**PROBLEM TO SOLVE**
Can you find the lines of the listing that include "requirements" and copy every one?

RECORDED DATA section start

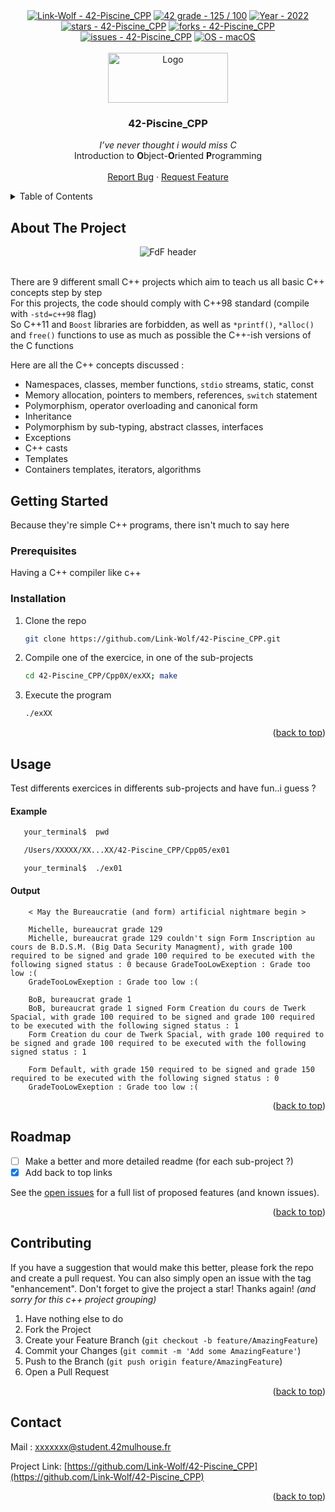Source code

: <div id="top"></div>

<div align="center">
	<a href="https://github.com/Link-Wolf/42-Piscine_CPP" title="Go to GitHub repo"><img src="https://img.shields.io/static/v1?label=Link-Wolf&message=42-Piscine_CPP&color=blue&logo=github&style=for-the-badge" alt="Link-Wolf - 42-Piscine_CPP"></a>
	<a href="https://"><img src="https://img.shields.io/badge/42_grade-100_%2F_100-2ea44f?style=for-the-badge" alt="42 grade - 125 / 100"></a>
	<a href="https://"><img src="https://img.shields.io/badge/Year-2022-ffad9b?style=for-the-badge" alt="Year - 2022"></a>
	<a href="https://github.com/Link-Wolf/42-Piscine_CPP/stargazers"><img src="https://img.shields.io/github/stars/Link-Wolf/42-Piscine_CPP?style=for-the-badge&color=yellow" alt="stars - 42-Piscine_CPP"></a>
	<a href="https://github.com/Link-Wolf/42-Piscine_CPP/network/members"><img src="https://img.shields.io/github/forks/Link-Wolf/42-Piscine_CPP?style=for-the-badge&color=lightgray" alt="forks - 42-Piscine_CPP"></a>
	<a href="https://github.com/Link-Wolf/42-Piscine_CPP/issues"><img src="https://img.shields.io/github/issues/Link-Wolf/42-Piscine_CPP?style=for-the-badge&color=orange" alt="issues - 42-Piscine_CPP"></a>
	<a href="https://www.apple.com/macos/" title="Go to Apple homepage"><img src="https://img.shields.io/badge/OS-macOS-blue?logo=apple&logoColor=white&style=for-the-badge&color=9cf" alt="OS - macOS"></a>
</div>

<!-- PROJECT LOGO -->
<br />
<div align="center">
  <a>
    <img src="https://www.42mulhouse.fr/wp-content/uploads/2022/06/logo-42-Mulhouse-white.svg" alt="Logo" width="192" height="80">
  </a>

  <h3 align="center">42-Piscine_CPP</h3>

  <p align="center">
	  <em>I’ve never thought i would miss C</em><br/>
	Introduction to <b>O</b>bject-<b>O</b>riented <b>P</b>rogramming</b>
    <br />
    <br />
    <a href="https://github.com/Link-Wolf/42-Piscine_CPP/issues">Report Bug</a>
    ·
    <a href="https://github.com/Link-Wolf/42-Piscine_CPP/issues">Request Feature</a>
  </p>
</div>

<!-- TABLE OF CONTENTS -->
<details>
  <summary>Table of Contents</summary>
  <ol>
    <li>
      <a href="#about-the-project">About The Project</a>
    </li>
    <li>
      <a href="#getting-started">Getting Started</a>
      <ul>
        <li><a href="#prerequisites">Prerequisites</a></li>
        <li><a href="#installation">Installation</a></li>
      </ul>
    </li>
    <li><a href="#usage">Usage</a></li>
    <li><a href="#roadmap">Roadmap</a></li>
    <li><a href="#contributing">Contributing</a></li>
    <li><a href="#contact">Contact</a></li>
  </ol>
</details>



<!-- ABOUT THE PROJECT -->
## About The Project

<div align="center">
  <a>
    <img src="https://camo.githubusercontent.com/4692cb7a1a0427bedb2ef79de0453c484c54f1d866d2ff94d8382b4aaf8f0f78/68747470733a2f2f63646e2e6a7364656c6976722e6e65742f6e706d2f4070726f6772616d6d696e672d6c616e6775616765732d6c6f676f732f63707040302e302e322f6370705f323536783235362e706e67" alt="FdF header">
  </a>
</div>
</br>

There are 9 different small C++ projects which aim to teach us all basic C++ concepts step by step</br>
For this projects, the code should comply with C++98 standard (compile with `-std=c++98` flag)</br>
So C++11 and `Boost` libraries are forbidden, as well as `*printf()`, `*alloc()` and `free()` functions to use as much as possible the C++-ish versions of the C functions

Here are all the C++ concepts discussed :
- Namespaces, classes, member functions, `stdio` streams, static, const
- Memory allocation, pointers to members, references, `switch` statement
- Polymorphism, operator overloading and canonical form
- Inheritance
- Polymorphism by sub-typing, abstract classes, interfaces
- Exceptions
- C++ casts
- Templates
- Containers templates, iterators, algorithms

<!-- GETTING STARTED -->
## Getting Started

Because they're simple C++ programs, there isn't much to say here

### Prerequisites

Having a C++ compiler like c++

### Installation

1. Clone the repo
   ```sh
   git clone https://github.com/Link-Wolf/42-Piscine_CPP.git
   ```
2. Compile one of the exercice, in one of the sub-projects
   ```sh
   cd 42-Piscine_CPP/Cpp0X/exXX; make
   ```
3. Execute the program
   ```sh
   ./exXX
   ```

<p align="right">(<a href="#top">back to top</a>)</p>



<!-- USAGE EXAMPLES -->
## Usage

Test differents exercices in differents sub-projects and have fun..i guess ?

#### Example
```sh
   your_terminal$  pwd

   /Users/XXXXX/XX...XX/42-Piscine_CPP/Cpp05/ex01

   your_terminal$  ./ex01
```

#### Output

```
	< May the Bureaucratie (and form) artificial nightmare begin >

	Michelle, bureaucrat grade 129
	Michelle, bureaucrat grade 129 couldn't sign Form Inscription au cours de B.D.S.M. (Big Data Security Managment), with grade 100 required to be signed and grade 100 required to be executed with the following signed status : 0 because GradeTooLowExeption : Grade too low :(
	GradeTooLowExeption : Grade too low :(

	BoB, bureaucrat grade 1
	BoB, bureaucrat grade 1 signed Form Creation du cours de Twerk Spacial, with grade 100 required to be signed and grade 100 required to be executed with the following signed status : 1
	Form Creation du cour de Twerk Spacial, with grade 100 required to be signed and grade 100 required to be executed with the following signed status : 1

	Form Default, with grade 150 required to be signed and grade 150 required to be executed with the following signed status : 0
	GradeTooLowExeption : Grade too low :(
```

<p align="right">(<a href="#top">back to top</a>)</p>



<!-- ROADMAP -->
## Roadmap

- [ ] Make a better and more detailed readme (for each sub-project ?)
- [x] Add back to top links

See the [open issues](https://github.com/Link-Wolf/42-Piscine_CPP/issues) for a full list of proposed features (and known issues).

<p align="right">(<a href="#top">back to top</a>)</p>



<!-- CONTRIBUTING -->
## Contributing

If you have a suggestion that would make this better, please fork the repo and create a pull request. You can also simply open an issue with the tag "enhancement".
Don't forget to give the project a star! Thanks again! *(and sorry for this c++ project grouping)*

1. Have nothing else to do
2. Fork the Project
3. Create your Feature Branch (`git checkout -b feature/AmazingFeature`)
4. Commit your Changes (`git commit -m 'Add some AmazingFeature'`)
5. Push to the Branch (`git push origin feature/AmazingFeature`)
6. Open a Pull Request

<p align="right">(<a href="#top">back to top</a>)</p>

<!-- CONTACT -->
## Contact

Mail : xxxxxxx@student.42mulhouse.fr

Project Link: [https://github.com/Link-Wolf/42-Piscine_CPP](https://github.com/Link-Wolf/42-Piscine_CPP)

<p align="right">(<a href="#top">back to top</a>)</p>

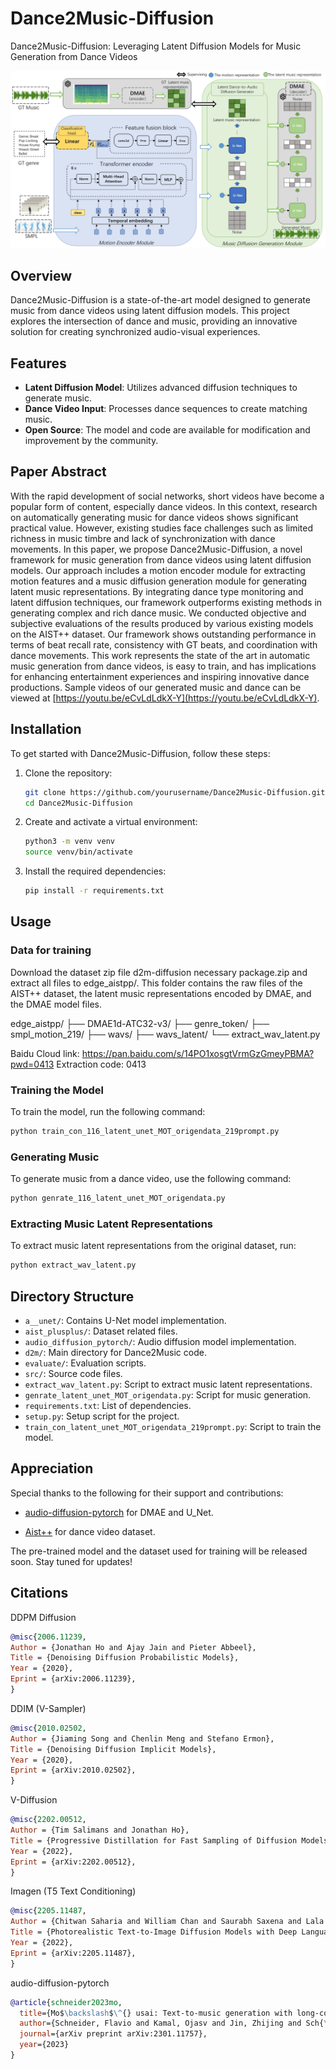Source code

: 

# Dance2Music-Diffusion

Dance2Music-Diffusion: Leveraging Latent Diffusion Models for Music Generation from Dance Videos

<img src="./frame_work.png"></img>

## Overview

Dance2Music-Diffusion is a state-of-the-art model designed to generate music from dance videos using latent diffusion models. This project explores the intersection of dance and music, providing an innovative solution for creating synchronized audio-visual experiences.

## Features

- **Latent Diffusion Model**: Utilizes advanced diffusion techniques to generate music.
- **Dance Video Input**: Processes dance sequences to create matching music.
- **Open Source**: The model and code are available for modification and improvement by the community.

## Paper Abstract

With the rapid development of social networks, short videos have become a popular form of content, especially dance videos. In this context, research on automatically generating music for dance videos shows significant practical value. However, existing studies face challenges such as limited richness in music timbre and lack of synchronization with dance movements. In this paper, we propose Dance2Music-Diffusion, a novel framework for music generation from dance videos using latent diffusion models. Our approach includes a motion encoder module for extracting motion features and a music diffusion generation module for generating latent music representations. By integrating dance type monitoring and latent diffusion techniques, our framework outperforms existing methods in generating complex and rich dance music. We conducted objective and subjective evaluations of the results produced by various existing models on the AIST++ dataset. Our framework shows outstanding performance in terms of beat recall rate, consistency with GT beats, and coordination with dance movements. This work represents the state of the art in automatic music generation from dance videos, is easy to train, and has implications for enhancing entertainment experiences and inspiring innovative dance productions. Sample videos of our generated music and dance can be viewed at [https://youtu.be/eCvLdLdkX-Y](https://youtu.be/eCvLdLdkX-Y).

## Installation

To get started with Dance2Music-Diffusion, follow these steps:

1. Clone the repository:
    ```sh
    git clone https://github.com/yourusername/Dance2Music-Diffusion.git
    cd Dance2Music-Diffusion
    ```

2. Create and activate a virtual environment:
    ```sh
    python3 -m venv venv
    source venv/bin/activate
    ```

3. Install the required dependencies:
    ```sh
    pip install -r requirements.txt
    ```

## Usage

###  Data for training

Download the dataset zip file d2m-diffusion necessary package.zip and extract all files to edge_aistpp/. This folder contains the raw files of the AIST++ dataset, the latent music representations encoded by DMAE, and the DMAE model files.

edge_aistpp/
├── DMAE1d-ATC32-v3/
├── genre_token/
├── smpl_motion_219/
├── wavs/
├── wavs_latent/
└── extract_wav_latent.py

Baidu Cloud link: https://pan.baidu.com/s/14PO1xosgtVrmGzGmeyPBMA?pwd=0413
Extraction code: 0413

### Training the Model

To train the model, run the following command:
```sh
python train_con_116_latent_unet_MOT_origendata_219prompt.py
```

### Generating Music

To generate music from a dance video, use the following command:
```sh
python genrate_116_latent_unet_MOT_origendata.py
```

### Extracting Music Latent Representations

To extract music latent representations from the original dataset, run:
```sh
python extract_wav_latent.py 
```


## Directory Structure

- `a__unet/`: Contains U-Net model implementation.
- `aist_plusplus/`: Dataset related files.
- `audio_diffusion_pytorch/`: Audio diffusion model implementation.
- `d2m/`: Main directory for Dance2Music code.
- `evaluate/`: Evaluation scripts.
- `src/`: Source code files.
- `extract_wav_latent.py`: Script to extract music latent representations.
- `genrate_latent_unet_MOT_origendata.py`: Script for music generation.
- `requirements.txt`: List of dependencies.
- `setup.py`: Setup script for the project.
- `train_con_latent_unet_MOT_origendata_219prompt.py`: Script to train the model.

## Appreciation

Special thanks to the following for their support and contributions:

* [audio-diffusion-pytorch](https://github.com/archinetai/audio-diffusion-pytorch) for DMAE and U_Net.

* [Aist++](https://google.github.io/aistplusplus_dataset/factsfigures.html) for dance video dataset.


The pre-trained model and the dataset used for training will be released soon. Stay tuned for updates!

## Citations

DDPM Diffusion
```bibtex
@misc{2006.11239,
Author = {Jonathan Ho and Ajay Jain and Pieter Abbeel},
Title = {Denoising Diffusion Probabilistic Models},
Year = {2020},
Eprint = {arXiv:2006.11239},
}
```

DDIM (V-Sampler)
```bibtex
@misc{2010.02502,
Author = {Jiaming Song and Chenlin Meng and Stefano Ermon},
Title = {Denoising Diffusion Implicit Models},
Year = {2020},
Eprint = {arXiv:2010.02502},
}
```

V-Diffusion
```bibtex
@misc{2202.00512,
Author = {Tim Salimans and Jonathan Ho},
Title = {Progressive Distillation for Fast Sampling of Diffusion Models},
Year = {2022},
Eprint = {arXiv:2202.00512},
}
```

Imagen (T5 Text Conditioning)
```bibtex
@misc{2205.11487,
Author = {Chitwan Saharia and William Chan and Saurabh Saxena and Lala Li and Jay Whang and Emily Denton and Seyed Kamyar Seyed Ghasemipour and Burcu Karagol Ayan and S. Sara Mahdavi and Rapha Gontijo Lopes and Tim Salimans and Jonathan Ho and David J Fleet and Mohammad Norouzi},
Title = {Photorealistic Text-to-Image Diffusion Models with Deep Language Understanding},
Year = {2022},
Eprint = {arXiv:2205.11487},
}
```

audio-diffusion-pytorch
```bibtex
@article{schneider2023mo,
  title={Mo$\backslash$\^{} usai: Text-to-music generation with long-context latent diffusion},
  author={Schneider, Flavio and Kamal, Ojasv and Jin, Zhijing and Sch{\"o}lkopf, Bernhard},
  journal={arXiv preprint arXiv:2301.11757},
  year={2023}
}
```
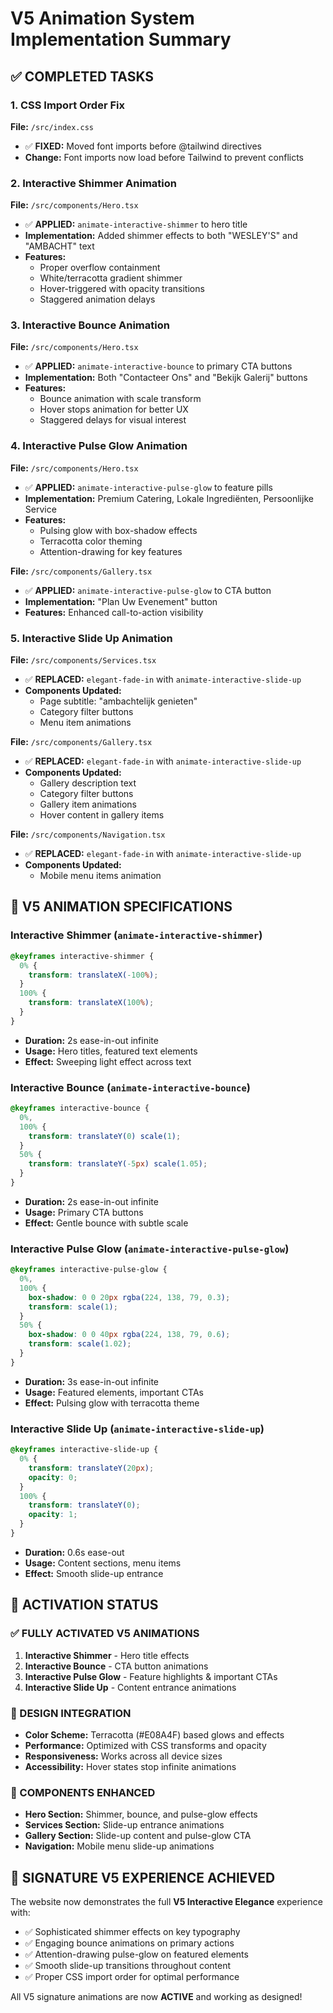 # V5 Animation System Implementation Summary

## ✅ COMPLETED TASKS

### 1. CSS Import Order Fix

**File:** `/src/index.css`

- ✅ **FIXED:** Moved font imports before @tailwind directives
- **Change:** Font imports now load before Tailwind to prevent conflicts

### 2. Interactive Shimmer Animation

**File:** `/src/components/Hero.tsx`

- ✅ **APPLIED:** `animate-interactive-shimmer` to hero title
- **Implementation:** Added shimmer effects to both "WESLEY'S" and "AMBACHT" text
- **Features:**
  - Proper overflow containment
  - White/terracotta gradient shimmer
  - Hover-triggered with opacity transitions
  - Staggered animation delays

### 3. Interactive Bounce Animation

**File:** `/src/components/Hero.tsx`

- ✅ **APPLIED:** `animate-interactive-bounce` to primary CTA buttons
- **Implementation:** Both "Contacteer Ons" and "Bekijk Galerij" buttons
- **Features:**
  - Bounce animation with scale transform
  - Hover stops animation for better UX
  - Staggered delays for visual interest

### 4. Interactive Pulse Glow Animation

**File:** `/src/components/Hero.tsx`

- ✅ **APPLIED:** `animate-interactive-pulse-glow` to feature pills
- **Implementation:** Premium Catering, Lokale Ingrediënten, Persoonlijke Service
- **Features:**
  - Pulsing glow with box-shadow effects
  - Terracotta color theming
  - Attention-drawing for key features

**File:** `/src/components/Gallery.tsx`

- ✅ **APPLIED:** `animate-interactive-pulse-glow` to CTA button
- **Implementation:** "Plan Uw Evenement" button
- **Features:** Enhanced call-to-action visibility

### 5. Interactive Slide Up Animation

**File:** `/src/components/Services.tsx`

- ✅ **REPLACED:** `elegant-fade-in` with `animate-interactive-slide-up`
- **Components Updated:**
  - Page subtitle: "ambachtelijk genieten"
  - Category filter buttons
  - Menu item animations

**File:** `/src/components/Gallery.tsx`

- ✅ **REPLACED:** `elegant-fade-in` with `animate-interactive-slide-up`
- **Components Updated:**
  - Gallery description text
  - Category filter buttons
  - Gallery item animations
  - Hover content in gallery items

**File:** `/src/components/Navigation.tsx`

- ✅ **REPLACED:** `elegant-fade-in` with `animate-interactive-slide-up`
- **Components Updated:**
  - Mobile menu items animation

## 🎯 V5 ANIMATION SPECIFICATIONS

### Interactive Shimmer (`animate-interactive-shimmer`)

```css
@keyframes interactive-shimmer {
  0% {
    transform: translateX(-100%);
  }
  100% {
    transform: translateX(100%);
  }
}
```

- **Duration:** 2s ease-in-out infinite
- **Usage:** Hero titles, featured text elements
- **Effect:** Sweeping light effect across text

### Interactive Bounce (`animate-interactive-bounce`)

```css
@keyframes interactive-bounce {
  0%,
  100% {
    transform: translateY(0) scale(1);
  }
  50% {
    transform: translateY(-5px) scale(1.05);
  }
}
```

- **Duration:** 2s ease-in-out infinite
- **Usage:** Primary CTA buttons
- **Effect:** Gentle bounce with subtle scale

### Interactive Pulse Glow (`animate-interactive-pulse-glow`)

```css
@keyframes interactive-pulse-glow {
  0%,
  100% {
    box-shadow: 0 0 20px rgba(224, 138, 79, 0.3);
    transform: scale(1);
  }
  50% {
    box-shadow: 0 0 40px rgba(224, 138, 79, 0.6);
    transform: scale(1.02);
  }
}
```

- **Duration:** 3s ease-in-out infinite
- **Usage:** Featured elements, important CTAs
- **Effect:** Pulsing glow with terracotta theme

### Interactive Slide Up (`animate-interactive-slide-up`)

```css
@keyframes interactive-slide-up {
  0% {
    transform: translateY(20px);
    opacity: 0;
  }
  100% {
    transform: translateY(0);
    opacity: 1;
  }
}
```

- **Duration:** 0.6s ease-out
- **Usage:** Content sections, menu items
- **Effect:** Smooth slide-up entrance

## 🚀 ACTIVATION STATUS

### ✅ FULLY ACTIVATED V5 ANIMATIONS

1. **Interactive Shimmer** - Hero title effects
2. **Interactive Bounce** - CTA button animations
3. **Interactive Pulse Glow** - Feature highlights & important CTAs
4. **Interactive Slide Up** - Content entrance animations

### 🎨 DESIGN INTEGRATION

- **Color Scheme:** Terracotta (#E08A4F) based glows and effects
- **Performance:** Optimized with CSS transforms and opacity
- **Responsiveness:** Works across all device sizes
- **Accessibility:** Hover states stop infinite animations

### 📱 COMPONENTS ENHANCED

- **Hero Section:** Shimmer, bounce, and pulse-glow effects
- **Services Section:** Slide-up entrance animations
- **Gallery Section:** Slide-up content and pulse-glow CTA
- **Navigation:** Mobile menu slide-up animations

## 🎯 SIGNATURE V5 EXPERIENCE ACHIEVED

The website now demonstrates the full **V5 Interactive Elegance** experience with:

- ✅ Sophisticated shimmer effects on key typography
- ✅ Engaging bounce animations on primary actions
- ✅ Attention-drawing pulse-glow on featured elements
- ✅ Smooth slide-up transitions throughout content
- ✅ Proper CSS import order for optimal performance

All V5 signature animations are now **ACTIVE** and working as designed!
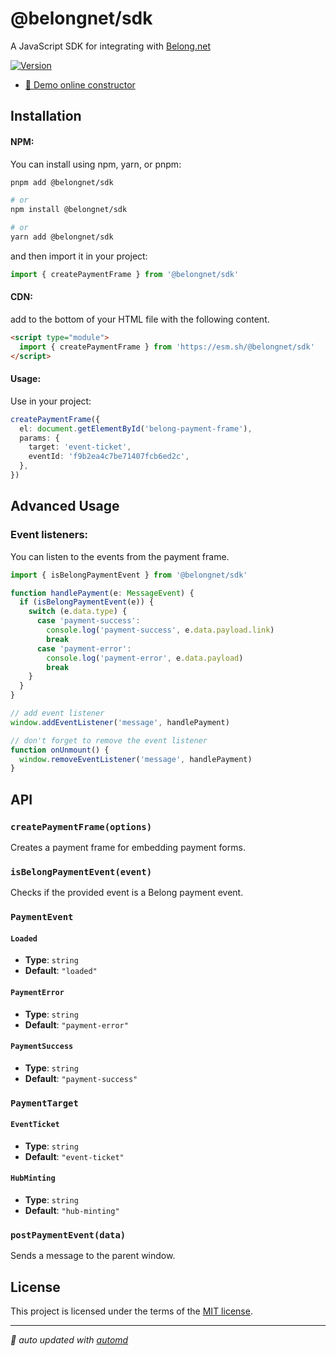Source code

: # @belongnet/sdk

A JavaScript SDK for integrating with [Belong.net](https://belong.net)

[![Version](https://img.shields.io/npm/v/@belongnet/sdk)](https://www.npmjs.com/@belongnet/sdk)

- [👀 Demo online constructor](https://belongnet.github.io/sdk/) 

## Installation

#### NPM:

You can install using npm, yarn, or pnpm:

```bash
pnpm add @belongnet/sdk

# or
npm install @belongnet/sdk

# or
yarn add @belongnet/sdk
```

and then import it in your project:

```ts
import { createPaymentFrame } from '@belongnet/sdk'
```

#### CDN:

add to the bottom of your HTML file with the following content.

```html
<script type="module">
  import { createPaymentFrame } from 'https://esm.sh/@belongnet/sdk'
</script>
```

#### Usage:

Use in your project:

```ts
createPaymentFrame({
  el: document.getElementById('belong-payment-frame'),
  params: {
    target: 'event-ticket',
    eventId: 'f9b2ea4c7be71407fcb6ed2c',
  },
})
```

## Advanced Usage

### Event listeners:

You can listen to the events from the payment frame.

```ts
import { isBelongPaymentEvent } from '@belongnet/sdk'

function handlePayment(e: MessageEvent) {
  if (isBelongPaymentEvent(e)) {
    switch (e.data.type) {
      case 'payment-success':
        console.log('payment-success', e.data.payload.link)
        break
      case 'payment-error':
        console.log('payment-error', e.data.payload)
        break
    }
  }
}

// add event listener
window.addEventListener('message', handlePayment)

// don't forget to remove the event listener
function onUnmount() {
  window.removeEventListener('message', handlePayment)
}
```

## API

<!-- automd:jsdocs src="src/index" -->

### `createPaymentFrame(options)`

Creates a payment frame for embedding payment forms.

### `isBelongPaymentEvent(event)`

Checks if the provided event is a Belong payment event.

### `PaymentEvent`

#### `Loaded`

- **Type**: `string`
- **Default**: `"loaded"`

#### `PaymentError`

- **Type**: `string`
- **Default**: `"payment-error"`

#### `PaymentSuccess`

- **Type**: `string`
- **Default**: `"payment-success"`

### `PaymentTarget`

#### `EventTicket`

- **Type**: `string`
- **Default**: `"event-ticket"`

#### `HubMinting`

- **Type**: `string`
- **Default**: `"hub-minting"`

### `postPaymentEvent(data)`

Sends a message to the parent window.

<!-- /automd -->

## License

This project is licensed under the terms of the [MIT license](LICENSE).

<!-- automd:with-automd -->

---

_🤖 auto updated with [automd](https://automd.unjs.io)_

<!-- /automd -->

RECORDED DATA section end

**COMPLETED TASK**
    pip install -r requirements.txt
- `requirements.txt`: List of dependencies.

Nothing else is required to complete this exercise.